Dès le départ, l’association Allô amiante s’est imposée comme un partenaire incontournable des organismes concernés, en particulier Réseau ferré de France (Rff) et la mairie de Bordeaux. Ainsi, l’Association de défense des victimes de l’amiante, créée en Gironde par des cheminots, a réussi à faire intégrer au cahier des charges du chantier des bâtiments voisins, qui n’étaient pas prévus car extérieurs aux anciens ateliers, tels que le restaurant d’entreprise et le parking de la direction régionale Sncf. Et ce, afin de préserver salariés et riverains de toute pollution environnementale. « Nous avons en outre vérifié que les opérations se dérouleraient sans risque, y compris par rapport au sérieux des entreprises de désamiantage sélectionnées », explique Georges Arnaudeau, président d’Allô amiante et ancien président de la Mutuelle Aquitaine-Poitou-Charentes, aujourd’hui fusionnée au sein de Mutuelle Entrain.

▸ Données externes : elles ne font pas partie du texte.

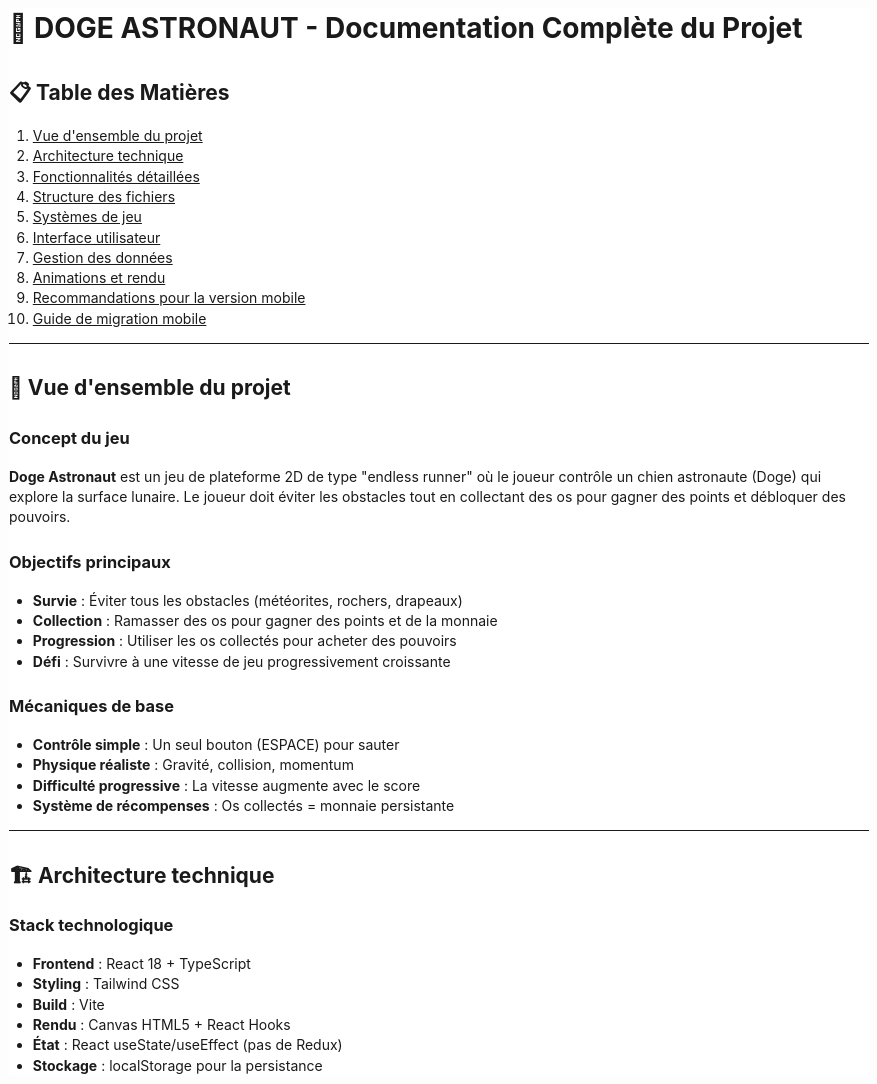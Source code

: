 # 🚀 DOGE ASTRONAUT - Documentation Complète du Projet

## 📋 Table des Matières
1. [Vue d'ensemble du projet](#vue-densemble-du-projet)
2. [Architecture technique](#architecture-technique)
3. [Fonctionnalités détaillées](#fonctionnalités-détaillées)
4. [Structure des fichiers](#structure-des-fichiers)
5. [Systèmes de jeu](#systèmes-de-jeu)
6. [Interface utilisateur](#interface-utilisateur)
7. [Gestion des données](#gestion-des-données)
8. [Animations et rendu](#animations-et-rendu)
9. [Recommandations pour la version mobile](#recommandations-pour-la-version-mobile)
10. [Guide de migration mobile](#guide-de-migration-mobile)

---

## 🎯 Vue d'ensemble du projet

### Concept du jeu
**Doge Astronaut** est un jeu de plateforme 2D de type "endless runner" où le joueur contrôle un chien astronaute (Doge) qui explore la surface lunaire. Le joueur doit éviter les obstacles tout en collectant des os pour gagner des points et débloquer des pouvoirs.

### Objectifs principaux
- **Survie** : Éviter tous les obstacles (météorites, rochers, drapeaux)
- **Collection** : Ramasser des os pour gagner des points et de la monnaie
- **Progression** : Utiliser les os collectés pour acheter des pouvoirs
- **Défi** : Survivre à une vitesse de jeu progressivement croissante

### Mécaniques de base
- **Contrôle simple** : Un seul bouton (ESPACE) pour sauter
- **Physique réaliste** : Gravité, collision, momentum
- **Difficulté progressive** : La vitesse augmente avec le score
- **Système de récompenses** : Os collectés = monnaie persistante

---

## 🏗️ Architecture technique

### Stack technologique
- **Frontend** : React 18 + TypeScript
- **Styling** : Tailwind CSS
- **Build** : Vite
- **Rendu** : Canvas HTML5 + React Hooks
- **État** : React useState/useEffect (pas de Redux)
- **Stockage** : localStorage pour la persistance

Cette association déplore cependant qu’un décret* « relatif à la protection de la population contre les risques sanitaires liés à une exposition à l’amiante dans les immeubles bâtis » ait purement et simplement supprimé le délai de neuf ans jusqu’ici imposé pour les travaux de désamiantage !
Lors de l’assemblée générale de l’Umcpg (dont il fut administrateur) les 4 et 5 octobre dernier, Georges Arnaudeau a incité les mutualistes cheminots à signaler à l’association les ouvertures récentes de chantiers Sncf, partout en France. Quelques jours avant, on apprenait que la moitié des 60 rames rénovées du Rer B, dont certaines appartenant à la Sncf, contenait de l’amiante. La fibre cancérigène serait également présente dans des ateliers de maintenance.
[02.11.11]
Karine Pollet
* Décret n° 2011-629 du 3 juin 2011, paru au JO du 5 juin 2011.